## EXERCISE DATA:
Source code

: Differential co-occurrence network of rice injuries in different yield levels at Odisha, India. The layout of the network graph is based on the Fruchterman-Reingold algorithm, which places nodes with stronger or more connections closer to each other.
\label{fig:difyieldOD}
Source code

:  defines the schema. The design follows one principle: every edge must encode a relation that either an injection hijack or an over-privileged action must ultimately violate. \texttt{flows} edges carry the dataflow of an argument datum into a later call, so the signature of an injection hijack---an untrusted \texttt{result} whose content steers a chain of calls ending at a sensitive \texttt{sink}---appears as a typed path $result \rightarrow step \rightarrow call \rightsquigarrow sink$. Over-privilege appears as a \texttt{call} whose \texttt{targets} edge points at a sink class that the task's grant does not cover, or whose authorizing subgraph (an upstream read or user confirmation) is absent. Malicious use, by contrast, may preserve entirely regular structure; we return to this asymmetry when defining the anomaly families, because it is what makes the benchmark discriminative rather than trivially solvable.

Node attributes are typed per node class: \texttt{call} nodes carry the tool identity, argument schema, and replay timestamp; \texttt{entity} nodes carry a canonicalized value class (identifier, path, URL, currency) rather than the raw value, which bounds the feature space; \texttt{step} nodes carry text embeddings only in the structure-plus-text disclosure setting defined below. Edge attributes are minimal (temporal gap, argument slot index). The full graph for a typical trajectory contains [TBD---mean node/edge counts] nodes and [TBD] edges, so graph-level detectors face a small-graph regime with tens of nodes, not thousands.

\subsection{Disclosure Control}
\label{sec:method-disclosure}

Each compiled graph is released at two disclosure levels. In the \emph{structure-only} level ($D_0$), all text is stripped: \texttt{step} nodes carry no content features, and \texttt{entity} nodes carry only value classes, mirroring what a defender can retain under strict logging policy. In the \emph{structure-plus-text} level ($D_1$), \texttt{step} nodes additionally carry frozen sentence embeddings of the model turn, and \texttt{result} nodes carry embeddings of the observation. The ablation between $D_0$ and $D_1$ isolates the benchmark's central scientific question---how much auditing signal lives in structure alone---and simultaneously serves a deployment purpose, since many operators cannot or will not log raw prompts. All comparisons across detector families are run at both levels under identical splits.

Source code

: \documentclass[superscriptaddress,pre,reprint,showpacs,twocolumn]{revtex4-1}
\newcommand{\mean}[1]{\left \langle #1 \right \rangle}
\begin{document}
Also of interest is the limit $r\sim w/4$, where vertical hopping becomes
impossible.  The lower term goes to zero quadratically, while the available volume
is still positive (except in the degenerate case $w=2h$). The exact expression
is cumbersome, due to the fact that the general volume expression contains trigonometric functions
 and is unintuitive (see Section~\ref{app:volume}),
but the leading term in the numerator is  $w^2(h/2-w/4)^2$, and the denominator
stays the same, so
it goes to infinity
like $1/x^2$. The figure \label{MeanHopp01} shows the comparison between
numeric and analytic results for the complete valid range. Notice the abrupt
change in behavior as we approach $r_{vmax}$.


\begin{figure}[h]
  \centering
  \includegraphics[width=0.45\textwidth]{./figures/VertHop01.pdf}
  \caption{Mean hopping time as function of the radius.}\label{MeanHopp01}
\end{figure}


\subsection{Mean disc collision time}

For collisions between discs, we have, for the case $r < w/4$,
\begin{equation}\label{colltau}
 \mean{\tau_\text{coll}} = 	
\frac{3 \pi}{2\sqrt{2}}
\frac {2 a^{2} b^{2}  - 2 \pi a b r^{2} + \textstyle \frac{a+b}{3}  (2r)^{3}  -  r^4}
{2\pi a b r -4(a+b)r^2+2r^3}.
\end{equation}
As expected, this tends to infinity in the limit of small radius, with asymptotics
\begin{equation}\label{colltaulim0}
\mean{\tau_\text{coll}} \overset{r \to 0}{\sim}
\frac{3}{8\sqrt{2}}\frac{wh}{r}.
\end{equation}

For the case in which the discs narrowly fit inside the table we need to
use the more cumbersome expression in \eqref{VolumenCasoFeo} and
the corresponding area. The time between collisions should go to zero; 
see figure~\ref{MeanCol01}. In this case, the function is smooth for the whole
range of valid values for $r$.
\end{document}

## EXERCISE INSTRUCTIONS:
Show the data once more, exactly as it was written.

## YOUR RESPONSE:
Source code

: Differential co-occurrence network of rice injuries in different yield levels at Odisha, India. The layout of the network graph is based on the Fruchterman-Reingold algorithm, which places nodes with stronger or more connections closer to each other.
\label{fig:difyieldOD}
Source code

:  defines the schema. The design follows one principle: every edge must encode a relation that either an injection hijack or an over-privileged action must ultimately violate. \texttt{flows} edges carry the dataflow of an argument datum into a later call, so the signature of an injection hijack---an untrusted \texttt{result} whose content steers a chain of calls ending at a sensitive \texttt{sink}---appears as a typed path $result \rightarrow step \rightarrow call \rightsquigarrow sink$. Over-privilege appears as a \texttt{call} whose \texttt{targets} edge points at a sink class that the task's grant does not cover, or whose authorizing subgraph (an upstream read or user confirmation) is absent. Malicious use, by contrast, may preserve entirely regular structure; we return to this asymmetry when defining the anomaly families, because it is what makes the benchmark discriminative rather than trivially solvable.

Node attributes are typed per node class: \texttt{call} nodes carry the tool identity, argument schema, and replay timestamp; \texttt{entity} nodes carry a canonicalized value class (identifier, path, URL, currency) rather than the raw value, which bounds the feature space; \texttt{step} nodes carry text embeddings only in the structure-plus-text disclosure setting defined below. Edge attributes are minimal (temporal gap, argument slot index). The full graph for a typical trajectory contains [TBD---mean node/edge counts] nodes and [TBD] edges, so graph-level detectors face a small-graph regime with tens of nodes, not thousands.

\subsection{Disclosure Control}
\label{sec:method-disclosure}

Each compiled graph is released at two disclosure levels. In the \emph{structure-only} level ($D_0$), all text is stripped: \texttt{step} nodes carry no content features, and \texttt{entity} nodes carry only value classes, mirroring what a defender can retain under strict logging policy. In the \emph{structure-plus-text} level ($D_1$), \texttt{step} nodes additionally carry frozen sentence embeddings of the model turn, and \texttt{result} nodes carry embeddings of the observation. The ablation between $D_0$ and $D_1$ isolates the benchmark's central scientific question---how much auditing signal lives in structure alone---and simultaneously serves a deployment purpose, since many operators cannot or will not log raw prompts. All comparisons across detector families are run at both levels under identical splits.

Source code

: \documentclass[superscriptaddress,pre,reprint,showpacs,twocolumn]{revtex4-1}
\newcommand{\mean}[1]{\left \langle #1 \right \rangle}
\begin{document}
Also of interest is the limit $r\sim w/4$, where vertical hopping becomes
impossible.  The lower term goes to zero quadratically, while the available volume
is still positive (except in the degenerate case $w=2h$). The exact expression
is cumbersome, due to the fact that the general volume expression contains trigonometric functions
 and is unintuitive (see Section~\ref{app:volume}),
but the leading term in the numerator is  $w^2(h/2-w/4)^2$, and the denominator
stays the same, so
it goes to infinity
like $1/x^2$. The figure \label{MeanHopp01} shows the comparison between
numeric and analytic results for the complete valid range. Notice the abrupt
change in behavior as we approach $r_{vmax}$.


\begin{figure}[h]
  \centering
  \includegraphics[width=0.45\textwidth]{./figures/VertHop01.pdf}
  \caption{Mean hopping time as function of the radius.}\label{MeanHopp01}
\end{figure}


\subsection{Mean disc collision time}

For collisions between discs, we have, for the case $r < w/4$,
\begin{equation}\label{colltau}
 \mean{\tau_\text{coll}} = 	
\frac{3 \pi}{2\sqrt{2}}
\frac {2 a^{2} b^{2}  - 2 \pi a b r^{2} + \textstyle \frac{a+b}{3}  (2r)^{3}  -  r^4}
{2\pi a b r -4(a+b)r^2+2r^3}.
\end{equation}
As expected, this tends to infinity in the limit of small radius, with asymptotics
\begin{equation}\label{colltaulim0}
\mean{\tau_\text{coll}} \overset{r \to 0}{\sim}
\frac{3}{8\sqrt{2}}\frac{wh}{r}.
\end{equation}

For the case in which the discs narrowly fit inside the table we need to
use the more cumbersome expression in \eqref{VolumenCasoFeo} and
the corresponding area. The time between collisions should go to zero; 
see figure~\ref{MeanCol01}. In this case, the function is smooth for the whole
range of valid values for $r$.
\end{document}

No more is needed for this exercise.